YOUR ASSIGNMENT: Every record here needs to be written out again exactly.

MATERIAL FOR THIS TASK:
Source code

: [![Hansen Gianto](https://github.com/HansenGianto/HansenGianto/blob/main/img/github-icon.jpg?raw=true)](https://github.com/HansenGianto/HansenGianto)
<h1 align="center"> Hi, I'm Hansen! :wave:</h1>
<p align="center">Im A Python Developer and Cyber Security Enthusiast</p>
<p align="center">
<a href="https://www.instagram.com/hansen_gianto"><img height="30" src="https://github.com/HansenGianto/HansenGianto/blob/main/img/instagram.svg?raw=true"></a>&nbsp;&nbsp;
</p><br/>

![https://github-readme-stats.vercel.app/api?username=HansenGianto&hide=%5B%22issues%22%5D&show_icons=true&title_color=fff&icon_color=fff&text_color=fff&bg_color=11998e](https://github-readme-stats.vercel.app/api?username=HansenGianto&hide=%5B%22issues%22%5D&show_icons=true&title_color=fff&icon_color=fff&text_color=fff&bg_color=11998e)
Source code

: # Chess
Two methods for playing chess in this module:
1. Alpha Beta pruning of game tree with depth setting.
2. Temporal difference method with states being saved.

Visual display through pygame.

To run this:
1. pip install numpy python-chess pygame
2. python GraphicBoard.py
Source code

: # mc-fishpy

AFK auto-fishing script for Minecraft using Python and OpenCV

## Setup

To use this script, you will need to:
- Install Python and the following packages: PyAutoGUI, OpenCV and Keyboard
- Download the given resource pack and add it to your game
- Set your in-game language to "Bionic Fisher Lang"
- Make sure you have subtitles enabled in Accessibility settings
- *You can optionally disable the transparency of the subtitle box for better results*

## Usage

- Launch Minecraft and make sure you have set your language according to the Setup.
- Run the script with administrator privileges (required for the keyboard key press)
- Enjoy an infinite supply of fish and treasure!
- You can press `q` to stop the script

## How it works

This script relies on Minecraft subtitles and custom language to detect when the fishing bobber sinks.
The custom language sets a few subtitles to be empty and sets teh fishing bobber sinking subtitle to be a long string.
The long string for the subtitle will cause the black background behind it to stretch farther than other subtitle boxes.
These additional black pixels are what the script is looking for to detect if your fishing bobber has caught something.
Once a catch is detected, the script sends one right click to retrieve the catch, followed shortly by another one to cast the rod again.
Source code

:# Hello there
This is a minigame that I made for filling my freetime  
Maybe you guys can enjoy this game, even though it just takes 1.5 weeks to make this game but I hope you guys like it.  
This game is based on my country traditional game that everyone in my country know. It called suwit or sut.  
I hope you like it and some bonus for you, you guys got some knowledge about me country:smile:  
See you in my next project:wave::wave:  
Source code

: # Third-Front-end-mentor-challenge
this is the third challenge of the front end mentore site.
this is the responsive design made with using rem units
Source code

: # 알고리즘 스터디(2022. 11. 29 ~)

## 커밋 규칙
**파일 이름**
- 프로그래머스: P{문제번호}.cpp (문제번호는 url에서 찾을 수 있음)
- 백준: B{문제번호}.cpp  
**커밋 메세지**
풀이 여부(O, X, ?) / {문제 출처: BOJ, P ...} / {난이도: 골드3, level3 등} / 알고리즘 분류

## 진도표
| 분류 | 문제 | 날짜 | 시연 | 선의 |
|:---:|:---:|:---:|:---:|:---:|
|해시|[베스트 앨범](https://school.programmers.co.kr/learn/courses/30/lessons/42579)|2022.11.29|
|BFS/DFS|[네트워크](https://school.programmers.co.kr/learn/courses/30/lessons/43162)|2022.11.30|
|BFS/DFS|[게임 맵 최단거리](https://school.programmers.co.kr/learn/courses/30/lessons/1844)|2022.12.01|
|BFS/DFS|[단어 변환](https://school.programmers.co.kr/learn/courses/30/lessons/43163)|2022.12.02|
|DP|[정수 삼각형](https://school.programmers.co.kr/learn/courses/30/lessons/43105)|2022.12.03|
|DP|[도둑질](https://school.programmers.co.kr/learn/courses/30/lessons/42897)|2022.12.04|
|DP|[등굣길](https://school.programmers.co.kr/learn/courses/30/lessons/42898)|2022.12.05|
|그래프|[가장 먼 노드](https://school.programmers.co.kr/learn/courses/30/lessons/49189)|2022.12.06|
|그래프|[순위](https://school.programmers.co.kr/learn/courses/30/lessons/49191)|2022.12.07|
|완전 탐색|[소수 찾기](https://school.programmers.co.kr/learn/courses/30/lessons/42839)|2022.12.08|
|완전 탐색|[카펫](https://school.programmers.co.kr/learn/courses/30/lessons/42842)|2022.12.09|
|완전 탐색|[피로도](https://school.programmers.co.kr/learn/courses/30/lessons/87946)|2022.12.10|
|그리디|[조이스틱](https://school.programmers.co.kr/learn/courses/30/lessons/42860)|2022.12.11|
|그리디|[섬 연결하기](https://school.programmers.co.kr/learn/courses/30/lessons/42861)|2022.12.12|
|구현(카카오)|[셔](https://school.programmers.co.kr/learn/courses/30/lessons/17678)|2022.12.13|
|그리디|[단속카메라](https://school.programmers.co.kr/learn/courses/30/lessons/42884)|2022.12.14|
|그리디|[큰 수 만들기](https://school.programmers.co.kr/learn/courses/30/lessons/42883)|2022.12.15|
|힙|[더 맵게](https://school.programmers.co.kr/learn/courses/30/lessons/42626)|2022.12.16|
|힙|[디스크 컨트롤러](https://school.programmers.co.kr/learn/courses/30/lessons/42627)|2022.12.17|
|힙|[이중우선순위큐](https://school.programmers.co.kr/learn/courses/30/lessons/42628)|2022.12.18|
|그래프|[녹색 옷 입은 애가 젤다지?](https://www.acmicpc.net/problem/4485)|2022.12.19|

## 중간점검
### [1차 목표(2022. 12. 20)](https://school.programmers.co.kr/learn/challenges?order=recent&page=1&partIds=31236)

FINISHED EXERCISE:
Source code

: [![Hansen Gianto](https://github.com/HansenGianto/HansenGianto/blob/main/img/github-icon.jpg?raw=true)](https://github.com/HansenGianto/HansenGianto)
<h1 align="center"> Hi, I'm Hansen! :wave:</h1>
<p align="center">Im A Python Developer and Cyber Security Enthusiast</p>
<p align="center">
<a href="https://www.instagram.com/hansen_gianto"><img height="30" src="https://github.com/HansenGianto/HansenGianto/blob/main/img/instagram.svg?raw=true"></a>&nbsp;&nbsp;
</p><br/>

![https://github-readme-stats.vercel.app/api?username=HansenGianto&hide=%5B%22issues%22%5D&show_icons=true&title_color=fff&icon_color=fff&text_color=fff&bg_color=11998e](https://github-readme-stats.vercel.app/api?username=HansenGianto&hide=%5B%22issues%22%5D&show_icons=true&title_color=fff&icon_color=fff&text_color=fff&bg_color=11998e)
Source code

: # Chess
Two methods for playing chess in this module:
1. Alpha Beta pruning of game tree with depth setting.
2. Temporal difference method with states being saved.

Visual display through pygame.

To run this:
1. pip install numpy python-chess pygame
2. python GraphicBoard.py
Source code

: # mc-fishpy

AFK auto-fishing script for Minecraft using Python and OpenCV

## Setup

To use this script, you will need to:
- Install Python and the following packages: PyAutoGUI, OpenCV and Keyboard
- Download the given resource pack and add it to your game
- Set your in-game language to "Bionic Fisher Lang"
- Make sure you have subtitles enabled in Accessibility settings
- *You can optionally disable the transparency of the subtitle box for better results*

## Usage

- Launch Minecraft and make sure you have set your language according to the Setup.
- Run the script with administrator privileges (required for the keyboard key press)
- Enjoy an infinite supply of fish and treasure!
- You can press `q` to stop the script

## How it works

This script relies on Minecraft subtitles and custom language to detect when the fishing bobber sinks.
The custom language sets a few subtitles to be empty and sets teh fishing bobber sinking subtitle to be a long string.
The long string for the subtitle will cause the black background behind it to stretch farther than other subtitle boxes.
These additional black pixels are what the script is looking for to detect if your fishing bobber has caught something.
Once a catch is detected, the script sends one right click to retrieve the catch, followed shortly by another one to cast the rod again.
Source code

:# Hello there
This is a minigame that I made for filling my freetime  
Maybe you guys can enjoy this game, even though it just takes 1.5 weeks to make this game but I hope you guys like it.  
This game is based on my country traditional game that everyone in my country know. It called suwit or sut.  
I hope you like it and some bonus for you, you guys got some knowledge about me country:smile:  
See you in my next project:wave::wave:  
Source code

: # Third-Front-end-mentor-challenge
this is the third challenge of the front end mentore site.
this is the responsive design made with using rem units
Source code

: # 알고리즘 스터디(2022. 11. 29 ~)

## 커밋 규칙
**파일 이름**
- 프로그래머스: P{문제번호}.cpp (문제번호는 url에서 찾을 수 있음)
- 백준: B{문제번호}.cpp  
**커밋 메세지**
풀이 여부(O, X, ?) / {문제 출처: BOJ, P ...} / {난이도: 골드3, level3 등} / 알고리즘 분류

## 진도표
| 분류 | 문제 | 날짜 | 시연 | 선의 |
|:---:|:---:|:---:|:---:|:---:|
|해시|[베스트 앨범](https://school.programmers.co.kr/learn/courses/30/lessons/42579)|2022.11.29|
|BFS/DFS|[네트워크](https://school.programmers.co.kr/learn/courses/30/lessons/43162)|2022.11.30|
|BFS/DFS|[게임 맵 최단거리](https://school.programmers.co.kr/learn/courses/30/lessons/1844)|2022.12.01|
|BFS/DFS|[단어 변환](https://school.programmers.co.kr/learn/courses/30/lessons/43163)|2022.12.02|
|DP|[정수 삼각형](https://school.programmers.co.kr/learn/courses/30/lessons/43105)|2022.12.03|
|DP|[도둑질](https://school.programmers.co.kr/learn/courses/30/lessons/42897)|2022.12.04|
|DP|[등굣길](https://school.programmers.co.kr/learn/courses/30/lessons/42898)|2022.12.05|
|그래프|[가장 먼 노드](https://school.programmers.co.kr/learn/courses/30/lessons/49189)|2022.12.06|
|그래프|[순위](https://school.programmers.co.kr/learn/courses/30/lessons/49191)|2022.12.07|
|완전 탐색|[소수 찾기](https://school.programmers.co.kr/learn/courses/30/lessons/42839)|2022.12.08|
|완전 탐색|[카펫](https://school.programmers.co.kr/learn/courses/30/lessons/42842)|2022.12.09|
|완전 탐색|[피로도](https://school.programmers.co.kr/learn/courses/30/lessons/87946)|2022.12.10|
|그리디|[조이스틱](https://school.programmers.co.kr/learn/courses/30/lessons/42860)|2022.12.11|
|그리디|[섬 연결하기](https://school.programmers.co.kr/learn/courses/30/lessons/42861)|2022.12.12|
|구현(카카오)|[셔](https://school.programmers.co.kr/learn/courses/30/lessons/17678)|2022.12.13|
|그리디|[단속카메라](https://school.programmers.co.kr/learn/courses/30/lessons/42884)|2022.12.14|
|그리디|[큰 수 만들기](https://school.programmers.co.kr/learn/courses/30/lessons/42883)|2022.12.15|
|힙|[더 맵게](https://school.programmers.co.kr/learn/courses/30/lessons/42626)|2022.12.16|
|힙|[디스크 컨트롤러](https://school.programmers.co.kr/learn/courses/30/lessons/42627)|2022.12.17|
|힙|[이중우선순위큐](https://school.programmers.co.kr/learn/courses/30/lessons/42628)|2022.12.18|
|그래프|[녹색 옷 입은 애가 젤다지?](https://www.acmicpc.net/problem/4485)|2022.12.19|

## 중간점검
### [1차 목표(2022. 12. 20)](https://school.programmers.co.kr/learn/challenges?order=recent&page=1&partIds=31236)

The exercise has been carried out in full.